Each line of the data that mentions the string "bianco" needs to be identified and copied.

SOURCE RECORDS section start

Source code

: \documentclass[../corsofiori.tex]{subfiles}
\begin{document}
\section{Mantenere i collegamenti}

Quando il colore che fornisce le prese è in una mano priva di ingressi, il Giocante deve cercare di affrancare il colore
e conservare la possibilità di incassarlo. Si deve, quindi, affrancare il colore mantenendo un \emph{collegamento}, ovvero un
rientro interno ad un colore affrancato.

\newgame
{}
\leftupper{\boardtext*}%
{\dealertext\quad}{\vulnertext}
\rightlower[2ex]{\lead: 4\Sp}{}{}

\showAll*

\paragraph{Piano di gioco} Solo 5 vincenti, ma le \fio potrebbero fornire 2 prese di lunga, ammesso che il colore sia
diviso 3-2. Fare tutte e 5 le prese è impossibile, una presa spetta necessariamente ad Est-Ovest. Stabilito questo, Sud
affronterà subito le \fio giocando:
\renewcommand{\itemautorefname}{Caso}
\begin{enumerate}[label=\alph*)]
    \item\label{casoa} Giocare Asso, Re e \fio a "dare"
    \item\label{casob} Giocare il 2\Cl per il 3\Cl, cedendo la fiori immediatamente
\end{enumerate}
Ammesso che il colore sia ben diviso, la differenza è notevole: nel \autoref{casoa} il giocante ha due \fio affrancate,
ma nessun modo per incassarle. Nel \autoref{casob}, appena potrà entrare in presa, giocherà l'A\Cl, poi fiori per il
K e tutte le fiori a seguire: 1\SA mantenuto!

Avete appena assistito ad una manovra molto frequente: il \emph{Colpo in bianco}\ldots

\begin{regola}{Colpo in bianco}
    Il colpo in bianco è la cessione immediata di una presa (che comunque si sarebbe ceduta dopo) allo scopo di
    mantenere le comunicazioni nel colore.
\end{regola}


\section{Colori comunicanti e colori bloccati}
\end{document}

SOURCE RECORDS section end

__TASK SOLUTION__.
Avete appena assistito ad una manovra molto frequente: il \emph{Colpo in bianco}\ldots
\begin{regola}{Colpo in bianco}
    Il colpo in bianco è la cessione immediata di una presa (che comunque si sarebbe ceduta dopo) allo scopo di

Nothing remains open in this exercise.